• EXERCISE AIM:
Set every record down again exactly. Do not carry over the pictures.

(Rendered images with source text)

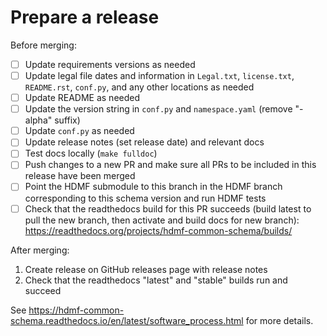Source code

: # Prepare a release

Before merging:
- [ ] Update requirements versions as needed
- [ ] Update legal file dates and information in ``Legal.txt``, ``license.txt``, ``README.rst``, ``conf.py``, and any other locations as needed
- [ ] Update README as needed
- [ ] Update the version string in ``conf.py`` and ``namespace.yaml`` (remove "-alpha" suffix)
- [ ] Update ``conf.py`` as needed
- [ ] Update release notes (set release date) and relevant docs
- [ ] Test docs locally (``make fulldoc``)
- [ ] Push changes to a new PR and make sure all PRs to be included in this release have been merged
- [ ] Point the HDMF submodule to this branch in the HDMF branch corresponding to this schema version and run HDMF tests
- [ ] Check that the readthedocs build for this PR succeeds (build latest to pull the new branch, then activate and build docs for new branch):
  https://readthedocs.org/projects/hdmf-common-schema/builds/

After merging:
1. Create release on GitHub releases page with release notes
2. Check that the readthedocs "latest" and "stable" builds run and succeed

See https://hdmf-common-schema.readthedocs.io/en/latest/software_process.html for more details.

• SOLUTION FOR THIS PROBLEM:
Source code

: # Prepare a release

Before merging:
- [ ] Update requirements versions as needed
- [ ] Update legal file dates and information in ``Legal.txt``, ``license.txt``, ``README.rst``, ``conf.py``, and any other locations as needed
- [ ] Update README as needed
- [ ] Update the version string in ``conf.py`` and ``namespace.yaml`` (remove "-alpha" suffix)
- [ ] Update ``conf.py`` as needed
- [ ] Update release notes (set release date) and relevant docs
- [ ] Test docs locally (``make fulldoc``)
- [ ] Push changes to a new PR and make sure all PRs to be included in this release have been merged
- [ ] Point the HDMF submodule to this branch in the HDMF branch corresponding to this schema version and run HDMF tests
- [ ] Check that the readthedocs build for this PR succeeds (build latest to pull the new branch, then activate and build docs for new branch):
  https://readthedocs.org/projects/hdmf-common-schema/builds/

After merging:
1. Create release on GitHub releases page with release notes
2. Check that the readthedocs "latest" and "stable" builds run and succeed

See https://hdmf-common-schema.readthedocs.io/en/latest/software_process.html for more details.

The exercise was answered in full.